What this task involves:
For the material below, return exactly the lines starting at the line containing "consumer that sees" and ending at the line containing "statistical region may", both ends included, and no others.

Data extracts:
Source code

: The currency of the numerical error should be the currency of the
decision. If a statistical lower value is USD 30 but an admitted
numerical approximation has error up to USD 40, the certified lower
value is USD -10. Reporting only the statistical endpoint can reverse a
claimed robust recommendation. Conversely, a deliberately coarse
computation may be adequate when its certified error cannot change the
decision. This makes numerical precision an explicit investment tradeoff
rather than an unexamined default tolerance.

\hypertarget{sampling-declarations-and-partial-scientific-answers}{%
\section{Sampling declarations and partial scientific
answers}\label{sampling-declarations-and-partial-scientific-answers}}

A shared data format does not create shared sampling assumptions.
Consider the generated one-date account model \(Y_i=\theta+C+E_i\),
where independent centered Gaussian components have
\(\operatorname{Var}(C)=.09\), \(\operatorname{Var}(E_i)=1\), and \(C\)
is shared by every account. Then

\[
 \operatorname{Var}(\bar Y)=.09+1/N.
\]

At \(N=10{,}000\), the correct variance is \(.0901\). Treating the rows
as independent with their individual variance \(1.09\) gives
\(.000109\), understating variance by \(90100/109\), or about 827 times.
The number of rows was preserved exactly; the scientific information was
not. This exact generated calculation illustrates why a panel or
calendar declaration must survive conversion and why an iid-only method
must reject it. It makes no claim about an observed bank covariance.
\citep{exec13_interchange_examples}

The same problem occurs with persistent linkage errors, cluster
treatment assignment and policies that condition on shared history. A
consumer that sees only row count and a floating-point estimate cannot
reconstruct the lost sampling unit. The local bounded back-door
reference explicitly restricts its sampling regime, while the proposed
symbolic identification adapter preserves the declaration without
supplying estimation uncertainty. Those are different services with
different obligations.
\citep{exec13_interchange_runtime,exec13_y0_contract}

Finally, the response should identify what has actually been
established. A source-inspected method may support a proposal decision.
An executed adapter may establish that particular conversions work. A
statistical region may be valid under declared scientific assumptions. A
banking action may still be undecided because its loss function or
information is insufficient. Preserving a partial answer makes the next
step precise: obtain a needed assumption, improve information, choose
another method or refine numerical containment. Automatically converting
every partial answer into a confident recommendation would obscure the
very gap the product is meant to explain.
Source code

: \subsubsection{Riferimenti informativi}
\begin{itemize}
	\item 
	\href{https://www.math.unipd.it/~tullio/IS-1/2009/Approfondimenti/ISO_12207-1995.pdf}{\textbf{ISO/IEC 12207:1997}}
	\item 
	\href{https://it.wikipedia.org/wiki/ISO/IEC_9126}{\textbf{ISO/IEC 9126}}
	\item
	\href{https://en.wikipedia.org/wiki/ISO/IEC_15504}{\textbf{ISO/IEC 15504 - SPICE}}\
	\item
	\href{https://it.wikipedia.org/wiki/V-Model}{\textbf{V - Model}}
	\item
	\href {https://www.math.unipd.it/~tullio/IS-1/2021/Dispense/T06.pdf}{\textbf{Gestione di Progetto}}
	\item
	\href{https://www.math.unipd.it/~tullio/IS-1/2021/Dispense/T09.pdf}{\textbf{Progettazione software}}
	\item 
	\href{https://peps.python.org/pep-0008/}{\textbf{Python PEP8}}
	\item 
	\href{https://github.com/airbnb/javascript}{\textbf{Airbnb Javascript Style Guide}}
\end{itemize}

Finished exercise:
consumer that sees only row count and a floating-point estimate cannot
reconstruct the lost sampling unit. The local bounded back-door
reference explicitly restricts its sampling regime, while the proposed
symbolic identification adapter preserves the declaration without
supplying estimation uncertainty. Those are different services with
different obligations.
\citep{exec13_interchange_runtime,exec13_y0_contract}

Finally, the response should identify what has actually been
established. A source-inspected method may support a proposal decision.
An executed adapter may establish that particular conversions work. A
statistical region may be valid under declared scientific assumptions. A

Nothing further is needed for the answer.